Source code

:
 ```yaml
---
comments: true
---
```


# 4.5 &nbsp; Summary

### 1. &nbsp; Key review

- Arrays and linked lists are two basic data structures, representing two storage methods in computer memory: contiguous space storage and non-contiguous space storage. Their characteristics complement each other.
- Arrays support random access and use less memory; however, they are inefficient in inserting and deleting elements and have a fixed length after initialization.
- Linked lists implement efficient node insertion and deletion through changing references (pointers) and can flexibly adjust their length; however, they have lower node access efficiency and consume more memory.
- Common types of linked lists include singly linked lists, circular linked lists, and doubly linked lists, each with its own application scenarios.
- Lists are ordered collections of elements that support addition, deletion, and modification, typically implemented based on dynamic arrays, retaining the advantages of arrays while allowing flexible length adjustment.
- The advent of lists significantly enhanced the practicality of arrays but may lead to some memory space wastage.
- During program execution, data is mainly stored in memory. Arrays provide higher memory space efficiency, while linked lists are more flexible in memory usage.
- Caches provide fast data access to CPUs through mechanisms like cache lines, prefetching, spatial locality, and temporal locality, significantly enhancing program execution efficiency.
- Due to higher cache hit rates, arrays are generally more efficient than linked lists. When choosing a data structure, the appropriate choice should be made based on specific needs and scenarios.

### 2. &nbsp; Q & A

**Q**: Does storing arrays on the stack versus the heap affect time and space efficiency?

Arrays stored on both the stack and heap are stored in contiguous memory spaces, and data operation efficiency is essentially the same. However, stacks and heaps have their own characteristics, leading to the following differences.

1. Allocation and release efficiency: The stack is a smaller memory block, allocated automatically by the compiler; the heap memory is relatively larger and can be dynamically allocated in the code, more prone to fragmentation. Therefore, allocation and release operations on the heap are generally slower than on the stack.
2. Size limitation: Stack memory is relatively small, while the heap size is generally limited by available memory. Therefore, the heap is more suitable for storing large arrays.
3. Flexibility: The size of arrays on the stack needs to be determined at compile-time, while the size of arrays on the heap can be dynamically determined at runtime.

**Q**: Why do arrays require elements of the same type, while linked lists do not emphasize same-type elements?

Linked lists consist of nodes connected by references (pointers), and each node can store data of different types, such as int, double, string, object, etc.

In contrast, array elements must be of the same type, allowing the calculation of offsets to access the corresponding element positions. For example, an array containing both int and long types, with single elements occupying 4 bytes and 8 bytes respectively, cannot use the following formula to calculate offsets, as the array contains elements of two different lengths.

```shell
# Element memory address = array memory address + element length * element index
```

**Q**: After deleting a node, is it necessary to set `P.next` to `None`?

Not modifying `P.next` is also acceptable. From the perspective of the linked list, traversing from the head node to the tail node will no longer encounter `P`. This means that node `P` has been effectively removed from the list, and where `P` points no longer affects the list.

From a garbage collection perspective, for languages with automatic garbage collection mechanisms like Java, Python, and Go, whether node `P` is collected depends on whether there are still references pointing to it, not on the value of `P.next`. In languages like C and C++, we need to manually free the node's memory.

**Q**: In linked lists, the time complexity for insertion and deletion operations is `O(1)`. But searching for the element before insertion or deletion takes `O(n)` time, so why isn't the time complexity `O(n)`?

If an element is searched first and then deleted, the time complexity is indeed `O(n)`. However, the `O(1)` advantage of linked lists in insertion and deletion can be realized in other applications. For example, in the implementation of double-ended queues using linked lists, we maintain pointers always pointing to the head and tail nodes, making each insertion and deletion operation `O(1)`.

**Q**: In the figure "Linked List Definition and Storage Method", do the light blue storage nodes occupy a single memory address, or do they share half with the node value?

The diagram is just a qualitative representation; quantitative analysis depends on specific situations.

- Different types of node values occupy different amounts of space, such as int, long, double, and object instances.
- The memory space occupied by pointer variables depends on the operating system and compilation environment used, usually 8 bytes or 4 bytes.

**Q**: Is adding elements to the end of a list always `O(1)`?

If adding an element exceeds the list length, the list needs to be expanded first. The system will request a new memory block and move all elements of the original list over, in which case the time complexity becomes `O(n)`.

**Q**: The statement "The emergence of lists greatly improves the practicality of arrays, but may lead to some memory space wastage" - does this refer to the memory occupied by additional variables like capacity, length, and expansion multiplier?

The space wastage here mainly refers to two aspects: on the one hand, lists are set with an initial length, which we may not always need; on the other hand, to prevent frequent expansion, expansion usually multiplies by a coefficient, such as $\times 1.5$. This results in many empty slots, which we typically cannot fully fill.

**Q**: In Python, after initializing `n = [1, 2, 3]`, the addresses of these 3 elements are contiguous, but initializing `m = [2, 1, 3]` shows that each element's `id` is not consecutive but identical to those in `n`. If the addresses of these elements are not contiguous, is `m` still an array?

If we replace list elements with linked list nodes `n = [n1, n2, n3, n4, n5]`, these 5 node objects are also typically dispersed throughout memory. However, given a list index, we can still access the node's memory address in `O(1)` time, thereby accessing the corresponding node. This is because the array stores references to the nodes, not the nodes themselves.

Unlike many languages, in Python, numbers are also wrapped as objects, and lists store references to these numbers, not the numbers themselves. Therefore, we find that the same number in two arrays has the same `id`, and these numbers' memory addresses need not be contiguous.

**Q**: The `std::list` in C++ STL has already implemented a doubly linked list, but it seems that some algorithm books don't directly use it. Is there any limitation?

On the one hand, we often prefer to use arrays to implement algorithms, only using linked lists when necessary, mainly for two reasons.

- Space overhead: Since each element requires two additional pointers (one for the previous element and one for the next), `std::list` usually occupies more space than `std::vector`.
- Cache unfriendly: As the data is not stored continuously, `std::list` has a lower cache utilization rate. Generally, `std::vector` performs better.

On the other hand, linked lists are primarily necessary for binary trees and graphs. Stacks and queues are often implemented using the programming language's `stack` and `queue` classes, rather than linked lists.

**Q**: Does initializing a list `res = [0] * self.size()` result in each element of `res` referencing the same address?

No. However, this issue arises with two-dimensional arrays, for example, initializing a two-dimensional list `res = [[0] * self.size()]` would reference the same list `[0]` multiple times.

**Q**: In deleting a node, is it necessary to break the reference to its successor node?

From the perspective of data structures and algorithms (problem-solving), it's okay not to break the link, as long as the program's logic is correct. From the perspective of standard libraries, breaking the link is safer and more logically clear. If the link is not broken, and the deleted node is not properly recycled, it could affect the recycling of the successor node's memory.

☆ ☆ ☆ ☆ ☆ ☆ ☆

**Goal of the exercise**
Take the records above and return, word for word, only the lines that fall from the line with "still an array?" to the line with "- Cache unfriendly: As", both of them included.

**Exercise response**
**Q**: In Python, after initializing `n = [1, 2, 3]`, the addresses of these 3 elements are contiguous, but initializing `m = [2, 1, 3]` shows that each element's `id` is not consecutive but identical to those in `n`. If the addresses of these elements are not contiguous, is `m` still an array?

If we replace list elements with linked list nodes `n = [n1, n2, n3, n4, n5]`, these 5 node objects are also typically dispersed throughout memory. However, given a list index, we can still access the node's memory address in `O(1)` time, thereby accessing the corresponding node. This is because the array stores references to the nodes, not the nodes themselves.

Unlike many languages, in Python, numbers are also wrapped as objects, and lists store references to these numbers, not the numbers themselves. Therefore, we find that the same number in two arrays has the same `id`, and these numbers' memory addresses need not be contiguous.

**Q**: The `std::list` in C++ STL has already implemented a doubly linked list, but it seems that some algorithm books don't directly use it. Is there any limitation?

On the one hand, we often prefer to use arrays to implement algorithms, only using linked lists when necessary, mainly for two reasons.

- Space overhead: Since each element requires two additional pointers (one for the previous element and one for the next), `std::list` usually occupies more space than `std::vector`.
- Cache unfriendly: As the data is not stored continuously, `std::list` has a lower cache utilization rate. Generally, `std::vector` performs better.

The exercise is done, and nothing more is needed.